「故人の『海に還りたい』という願いを叶えてあげたいけれどどうしても船に乗ることができない…」 「遠方に住んでいて、立ち会うことが難しい」
散骨をご検討される中で、このようなお悩みを抱えているご家族様は少なくありません。
大切な方のお見送りを他人に託すことに対して、寂しさや不安を感じられる方もいらっしゃるかと思います。
しかし、たとえその場に立ち会えなくても、ご家族様が故人様を思うお気持ちに変わりはありません。
だからこそ、私たちがご家族様の「手」となり、そのお心ごと大切にお預かりし、海へとお連れする。それが私たちの行う「代理散骨」です。
ご乗船が難しいご家族様に代わり、冬の時期に東京ゲートブリッジ沖にてご散骨を執り行いました。
その際の様子をご紹介いたします。

今回使用したのは、自社船である定員6名の小型クルーザー「リリー号」。
出航時はあいにくの曇り空でしたが、雲の隙間から差し込む柔らかな光が海面を照らし、かえって厳かで静かな、心落ち着く船出となりました。
船内では、ご家族様がそばにいらっしゃる時と同じ作法で準備を進めます。
テーブルには、色鮮やかなお花と献酒用のお酒、そして水溶性の紙袋にお包みしたご遺骨を丁寧にお供えします。
スタッフ一同、襟を正し、これから始まるセレモニーに向けて心を整えます。

船がゲートブリッジ沖のポイントへ到着すると、いよいよ散骨の儀を執り行います。
エンジンを止め、波の音だけが響く静寂の中、スタッフが故人様へ深く手を合わせます。
ご家族様からお預かりした「ありがとう」の想いを込め、敬意をもってお見送りさせていただきました。

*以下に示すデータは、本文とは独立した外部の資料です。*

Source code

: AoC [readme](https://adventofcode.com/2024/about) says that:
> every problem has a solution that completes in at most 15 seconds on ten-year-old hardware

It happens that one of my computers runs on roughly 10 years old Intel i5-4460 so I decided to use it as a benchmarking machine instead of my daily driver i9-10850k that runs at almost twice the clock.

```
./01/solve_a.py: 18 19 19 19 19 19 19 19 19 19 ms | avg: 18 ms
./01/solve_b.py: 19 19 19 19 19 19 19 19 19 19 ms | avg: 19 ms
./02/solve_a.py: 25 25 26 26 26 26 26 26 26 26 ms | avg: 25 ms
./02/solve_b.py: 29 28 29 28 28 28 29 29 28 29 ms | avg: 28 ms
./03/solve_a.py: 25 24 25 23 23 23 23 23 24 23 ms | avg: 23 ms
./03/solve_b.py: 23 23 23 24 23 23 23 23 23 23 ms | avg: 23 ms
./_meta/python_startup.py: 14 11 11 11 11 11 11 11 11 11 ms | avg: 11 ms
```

故人様が海へと還っていかれた後、海を清めるためのご献酒を行い、最後にお花を手向けます。
風に舞いながら海面に降り注ぐ色とりどりの花びらは、まるで故人様の新たな旅立ちの道標のようです。
遠くを行き交う船や、どこまでも広がる空に見守られながら、故人様が自由な旅へと出発されたことを実感する、とても穏やかで温かい瞬間でした。

ご家族様が乗船されない代理散骨だからこそ、私たちは「記録」にもこだわります。
当日の空の色、海の輝き、そしてお見送りの瞬間。「ちゃんと見守ってくれているんだな」と、後から写真をご覧になったご家族様にその場の空気まで感じていただけるよう、一枚一枚大切に撮影し、帰港いたしました。

散骨は、決してお別れのためだけのものではありません。
ふと海を眺めた時、波の音を聞いた時、いつでも故人様とつながることができる。
そんな「心の拠り所」となるお見送りのお手伝いを、私たちはこれからも心を込めて続けてまいります。